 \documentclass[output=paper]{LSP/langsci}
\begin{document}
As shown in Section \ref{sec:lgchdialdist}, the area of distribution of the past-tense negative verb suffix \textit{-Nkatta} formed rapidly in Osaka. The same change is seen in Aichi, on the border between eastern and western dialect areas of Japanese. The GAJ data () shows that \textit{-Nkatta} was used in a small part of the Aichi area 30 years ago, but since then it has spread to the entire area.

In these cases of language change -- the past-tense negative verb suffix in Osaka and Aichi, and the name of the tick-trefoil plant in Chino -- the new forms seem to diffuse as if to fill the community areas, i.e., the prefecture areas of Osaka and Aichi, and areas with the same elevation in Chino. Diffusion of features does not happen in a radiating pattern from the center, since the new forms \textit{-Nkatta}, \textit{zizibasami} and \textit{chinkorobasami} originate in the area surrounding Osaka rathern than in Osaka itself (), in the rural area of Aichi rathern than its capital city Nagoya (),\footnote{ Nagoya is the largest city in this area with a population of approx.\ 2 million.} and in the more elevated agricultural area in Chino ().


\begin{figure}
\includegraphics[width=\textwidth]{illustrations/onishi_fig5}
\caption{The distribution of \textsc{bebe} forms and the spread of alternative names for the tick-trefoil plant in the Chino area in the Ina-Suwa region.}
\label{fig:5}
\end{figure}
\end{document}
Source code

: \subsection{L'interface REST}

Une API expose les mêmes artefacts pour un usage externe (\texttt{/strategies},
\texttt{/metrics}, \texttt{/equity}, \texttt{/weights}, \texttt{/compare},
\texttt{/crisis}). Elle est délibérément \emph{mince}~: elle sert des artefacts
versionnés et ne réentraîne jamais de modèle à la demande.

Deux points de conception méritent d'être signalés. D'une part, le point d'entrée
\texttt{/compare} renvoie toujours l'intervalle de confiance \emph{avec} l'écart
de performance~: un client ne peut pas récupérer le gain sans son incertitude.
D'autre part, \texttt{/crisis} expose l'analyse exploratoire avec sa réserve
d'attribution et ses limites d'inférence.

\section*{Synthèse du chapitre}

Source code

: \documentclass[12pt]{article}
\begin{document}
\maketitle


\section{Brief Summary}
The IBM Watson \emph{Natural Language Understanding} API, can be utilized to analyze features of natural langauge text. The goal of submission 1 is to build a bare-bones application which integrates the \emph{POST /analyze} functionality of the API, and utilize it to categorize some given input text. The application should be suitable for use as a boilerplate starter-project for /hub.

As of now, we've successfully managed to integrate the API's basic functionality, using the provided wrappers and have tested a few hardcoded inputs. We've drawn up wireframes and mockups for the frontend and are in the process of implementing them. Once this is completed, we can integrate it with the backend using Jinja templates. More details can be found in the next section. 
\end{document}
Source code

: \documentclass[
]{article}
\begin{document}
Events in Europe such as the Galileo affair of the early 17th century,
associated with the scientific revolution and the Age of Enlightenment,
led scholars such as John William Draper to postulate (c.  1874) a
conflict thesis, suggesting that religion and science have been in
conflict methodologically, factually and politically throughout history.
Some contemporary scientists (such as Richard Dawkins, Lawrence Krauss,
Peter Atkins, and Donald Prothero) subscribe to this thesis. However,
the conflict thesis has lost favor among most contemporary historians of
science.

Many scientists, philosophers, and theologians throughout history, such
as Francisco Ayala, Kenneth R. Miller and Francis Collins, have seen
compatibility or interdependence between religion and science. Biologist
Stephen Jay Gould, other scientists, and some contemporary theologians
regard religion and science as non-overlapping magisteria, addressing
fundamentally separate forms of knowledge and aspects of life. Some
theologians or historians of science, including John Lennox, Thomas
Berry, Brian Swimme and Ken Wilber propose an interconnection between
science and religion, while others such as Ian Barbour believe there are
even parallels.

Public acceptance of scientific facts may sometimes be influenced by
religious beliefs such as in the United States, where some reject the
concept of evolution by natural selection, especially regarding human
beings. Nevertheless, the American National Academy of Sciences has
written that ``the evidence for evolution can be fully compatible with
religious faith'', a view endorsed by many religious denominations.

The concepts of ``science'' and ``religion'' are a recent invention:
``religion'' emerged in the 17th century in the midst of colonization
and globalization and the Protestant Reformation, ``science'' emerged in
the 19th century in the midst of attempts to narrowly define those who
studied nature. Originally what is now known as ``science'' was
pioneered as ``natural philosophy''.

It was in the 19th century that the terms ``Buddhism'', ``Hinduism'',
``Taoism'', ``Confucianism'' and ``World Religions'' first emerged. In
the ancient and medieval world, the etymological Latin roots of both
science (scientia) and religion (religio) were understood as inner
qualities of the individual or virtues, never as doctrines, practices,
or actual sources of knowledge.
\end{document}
• • • • • • •
- [TASK TO COMPLETE]
Please give all of the entries again, exactly as written.

- [OUTPUT FOR THIS TASK]
 \documentclass[output=paper]{LSP/langsci}
\begin{document}
As shown in Section \ref{sec:lgchdialdist}, the area of distribution of the past-tense negative verb suffix \textit{-Nkatta} formed rapidly in Osaka. The same change is seen in Aichi, on the border between eastern and western dialect areas of Japanese. The GAJ data () shows that \textit{-Nkatta} was used in a small part of the Aichi area 30 years ago, but since then it has spread to the entire area.

In these cases of language change -- the past-tense negative verb suffix in Osaka and Aichi, and the name of the tick-trefoil plant in Chino -- the new forms seem to diffuse as if to fill the community areas, i.e., the prefecture areas of Osaka and Aichi, and areas with the same elevation in Chino. Diffusion of features does not happen in a radiating pattern from the center, since the new forms \textit{-Nkatta}, \textit{zizibasami} and \textit{chinkorobasami} originate in the area surrounding Osaka rathern than in Osaka itself (), in the rural area of Aichi rathern than its capital city Nagoya (),\footnote{ Nagoya is the largest city in this area with a population of approx.\ 2 million.} and in the more elevated agricultural area in Chino ().


\begin{figure}
\includegraphics[width=\textwidth]{illustrations/onishi_fig5}
\caption{The distribution of \textsc{bebe} forms and the spread of alternative names for the tick-trefoil plant in the Chino area in the Ina-Suwa region.}
\label{fig:5}
\end{figure}
\end{document}
Source code

: \subsection{L'interface REST}

Une API expose les mêmes artefacts pour un usage externe (\texttt{/strategies},
\texttt{/metrics}, \texttt{/equity}, \texttt{/weights}, \texttt{/compare},
\texttt{/crisis}). Elle est délibérément \emph{mince}~: elle sert des artefacts
versionnés et ne réentraîne jamais de modèle à la demande.

Deux points de conception méritent d'être signalés. D'une part, le point d'entrée
\texttt{/compare} renvoie toujours l'intervalle de confiance \emph{avec} l'écart
de performance~: un client ne peut pas récupérer le gain sans son incertitude.
D'autre part, \texttt{/crisis} expose l'analyse exploratoire avec sa réserve
d'attribution et ses limites d'inférence.

\section*{Synthèse du chapitre}

Source code

: \documentclass[12pt]{article}
\begin{document}
\maketitle


\section{Brief Summary}
The IBM Watson \emph{Natural Language Understanding} API, can be utilized to analyze features of natural langauge text. The goal of submission 1 is to build a bare-bones application which integrates the \emph{POST /analyze} functionality of the API, and utilize it to categorize some given input text. The application should be suitable for use as a boilerplate starter-project for /hub.

As of now, we've successfully managed to integrate the API's basic functionality, using the provided wrappers and have tested a few hardcoded inputs. We've drawn up wireframes and mockups for the frontend and are in the process of implementing them. Once this is completed, we can integrate it with the backend using Jinja templates. More details can be found in the next section. 
\end{document}
Source code

: \documentclass[
]{article}
\begin{document}
Events in Europe such as the Galileo affair of the early 17th century,
associated with the scientific revolution and the Age of Enlightenment,
led scholars such as John William Draper to postulate (c.  1874) a
conflict thesis, suggesting that religion and science have been in
conflict methodologically, factually and politically throughout history.
Some contemporary scientists (such as Richard Dawkins, Lawrence Krauss,
Peter Atkins, and Donald Prothero) subscribe to this thesis. However,
the conflict thesis has lost favor among most contemporary historians of
science.

Many scientists, philosophers, and theologians throughout history, such
as Francisco Ayala, Kenneth R. Miller and Francis Collins, have seen
compatibility or interdependence between religion and science. Biologist
Stephen Jay Gould, other scientists, and some contemporary theologians
regard religion and science as non-overlapping magisteria, addressing
fundamentally separate forms of knowledge and aspects of life. Some
theologians or historians of science, including John Lennox, Thomas
Berry, Brian Swimme and Ken Wilber propose an interconnection between
science and religion, while others such as Ian Barbour believe there are
even parallels.

Public acceptance of scientific facts may sometimes be influenced by
religious beliefs such as in the United States, where some reject the
concept of evolution by natural selection, especially regarding human
beings. Nevertheless, the American National Academy of Sciences has
written that ``the evidence for evolution can be fully compatible with
religious faith'', a view endorsed by many religious denominations.

The concepts of ``science'' and ``religion'' are a recent invention:
``religion'' emerged in the 17th century in the midst of colonization
and globalization and the Protestant Reformation, ``science'' emerged in
the 19th century in the midst of attempts to narrowly define those who
studied nature. Originally what is now known as ``science'' was
pioneered as ``natural philosophy''.

It was in the 19th century that the terms ``Buddhism'', ``Hinduism'',
``Taoism'', ``Confucianism'' and ``World Religions'' first emerged. In
the ancient and medieval world, the etymological Latin roots of both
science (scientia) and religion (religio) were understood as inner
qualities of the individual or virtues, never as doctrines, practices,
or actual sources of knowledge.
\end{document}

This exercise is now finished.